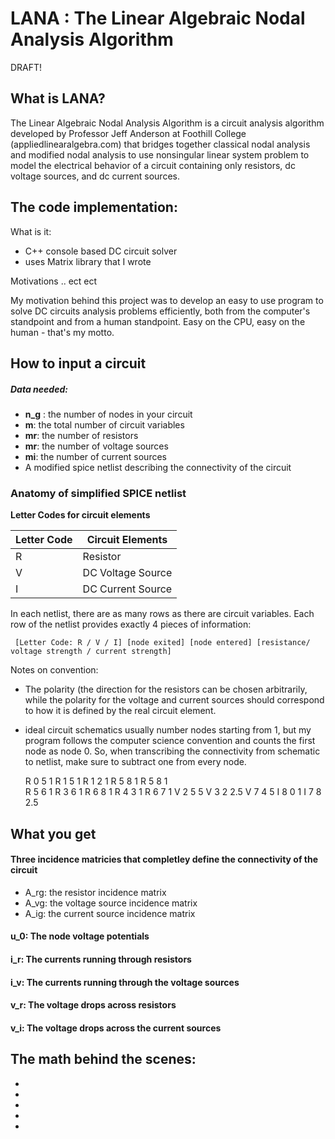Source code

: # LANA : The Linear Algebraic Nodal Analysis Algorithm 

DRAFT! 

## What is LANA?

The Linear Algebraic Nodal Analysis Algorithm is a circuit analysis algorithm developed by Professor Jeff Anderson at Foothill College (appliedlinearalgebra.com) that bridges together classical nodal analysis and modified nodal analysis to use nonsingular linear system problem to model the electrical behavior of a circuit containing only resistors, dc voltage sources, and dc current sources. 

## The code implementation:

What is it:  
- C++ console based DC circuit solver
- uses Matrix library that I wrote

Motivations .. ect ect

My motivation behind this project was to develop an easy to use program to solve DC circuits analysis problems efficiently, both from the computer's standpoint and from a human standpoint. Easy on the CPU, easy on the human - that's my motto. 


## How to input a circuit

##### Data needed:
-  **n_g** : the number of nodes in your circuit
-  **m**: the total number of circuit variables 
-  **mr**: the number of resistors
-  **mr**: the number of voltage sources
-  **mi**: the number of current sources
-  A modified spice netlist describing the connectivity of the circuit


### Anatomy of simplified SPICE netlist

**Letter Codes for circuit elements** 

Letter Code | Circuit Elements
------------ | -------------
R | Resistor
V| DC Voltage Source
I | DC Current Source

 In each netlist, there are as many rows as there are circuit variables.
 Each row of the netlist provides exactly 4 pieces of information: 

     [Letter Code: R / V / I] [node exited] [node entered] [resistance/ voltage strength / current strength]
  
   Notes on convention:  
   - The polarity (the direction for the resistors can be chosen arbitrarily, while the polarity for the voltage and current sources should correspond to how it is defined by the real circuit element. 
   - ideal circuit schematics usually number nodes starting from 1, but my program follows the computer science convention and counts the first node as node 0. So, when transcribing the connectivity from schematic to netlist, make sure to subtract one from every node.

       R 0 5 1
       R 1 5 1
       R 1 2 1
       R 5 8 1
       R 5 8 1   
       R 5 6 1
       R 3 6 1
       R 6 8 1
       R 4 3 1
       R 6 7 1
       V 2 5 5
       V 3 2 2.5
       V 7 4 5
       I 8 0 1
       I 7 8 2.5


## What you get 

####  Three incidence matricies that completley define the connectivity of the circuit

 -  A_rg: the resistor incidence matrix
 -  A_vg:  the voltage source incidence matrix
 -  A_ig:  the current source incidence matrix
     


####  u_0:  The node voltage potentials
####  i_r: The currents running through resistors
####  i_v: The currents running through the voltage sources
####  v_r: The voltage drops across resistors
####  v_i: The voltage drops across the current sources

## The math behind the scenes: 
-
-
-
-
-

- _Your objective_:
Lines with "LANA" in them are what the answer must contain; copy each from the records above.

- _Your response_:
: # LANA : The Linear Algebraic Nodal Analysis Algorithm 
## What is LANA?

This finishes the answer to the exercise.